- [Task to complete] Leave out the pictures, and retype the remaining data exactly.

● ● ● ● ●

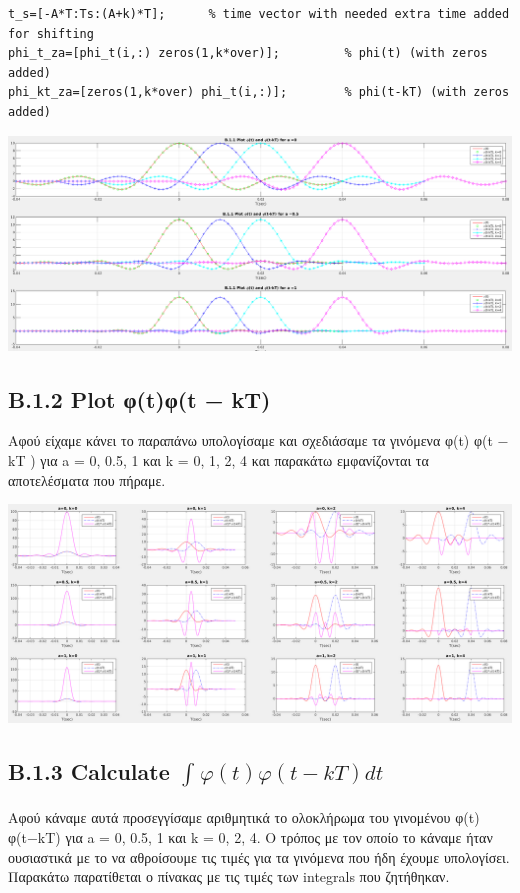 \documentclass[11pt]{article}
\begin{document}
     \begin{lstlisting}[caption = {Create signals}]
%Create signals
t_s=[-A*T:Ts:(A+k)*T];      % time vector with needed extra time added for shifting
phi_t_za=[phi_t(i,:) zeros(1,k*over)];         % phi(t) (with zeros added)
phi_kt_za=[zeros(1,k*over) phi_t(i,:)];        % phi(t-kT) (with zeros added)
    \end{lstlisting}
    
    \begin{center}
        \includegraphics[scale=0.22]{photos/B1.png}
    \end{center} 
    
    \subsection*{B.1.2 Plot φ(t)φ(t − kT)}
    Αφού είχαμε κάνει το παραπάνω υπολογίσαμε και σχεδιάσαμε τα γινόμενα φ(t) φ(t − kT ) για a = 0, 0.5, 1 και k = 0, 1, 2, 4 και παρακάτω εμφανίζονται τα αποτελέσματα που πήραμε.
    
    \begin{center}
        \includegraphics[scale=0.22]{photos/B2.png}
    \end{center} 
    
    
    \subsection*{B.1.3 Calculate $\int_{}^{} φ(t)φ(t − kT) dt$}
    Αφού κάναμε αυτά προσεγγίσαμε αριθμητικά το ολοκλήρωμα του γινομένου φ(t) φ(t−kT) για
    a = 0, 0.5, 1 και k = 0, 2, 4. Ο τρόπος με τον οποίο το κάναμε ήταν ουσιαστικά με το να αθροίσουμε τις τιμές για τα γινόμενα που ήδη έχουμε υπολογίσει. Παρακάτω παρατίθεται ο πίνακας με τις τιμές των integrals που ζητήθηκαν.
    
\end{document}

● ● ● ● ●

- [Output below]
 \documentclass[11pt]{article}
\begin{document}
     \begin{lstlisting}[caption = {Create signals}]
%Create signals
t_s=[-A*T:Ts:(A+k)*T];      % time vector with needed extra time added for shifting
phi_t_za=[phi_t(i,:) zeros(1,k*over)];         % phi(t) (with zeros added)
phi_kt_za=[zeros(1,k*over) phi_t(i,:)];        % phi(t-kT) (with zeros added)
    \end{lstlisting}
    
    \begin{center}
        \includegraphics[scale=0.22]{photos/B1.png}
    \end{center} 
    
    \subsection*{B.1.2 Plot φ(t)φ(t − kT)}
    Αφού είχαμε κάνει το παραπάνω υπολογίσαμε και σχεδιάσαμε τα γινόμενα φ(t) φ(t − kT ) για a = 0, 0.5, 1 και k = 0, 1, 2, 4 και παρακάτω εμφανίζονται τα αποτελέσματα που πήραμε.
    
    \begin{center}
        \includegraphics[scale=0.22]{photos/B2.png}
    \end{center} 
    
    
    \subsection*{B.1.3 Calculate $\int_{}^{} φ(t)φ(t − kT) dt$}
    Αφού κάναμε αυτά προσεγγίσαμε αριθμητικά το ολοκλήρωμα του γινομένου φ(t) φ(t−kT) για
    a = 0, 0.5, 1 και k = 0, 2, 4. Ο τρόπος με τον οποίο το κάναμε ήταν ουσιαστικά με το να αθροίσουμε τις τιμές για τα γινόμενα που ήδη έχουμε υπολογίσει. Παρακάτω παρατίθεται ο πίνακας με τις τιμές των integrals που ζητήθηκαν.
    
\end{document}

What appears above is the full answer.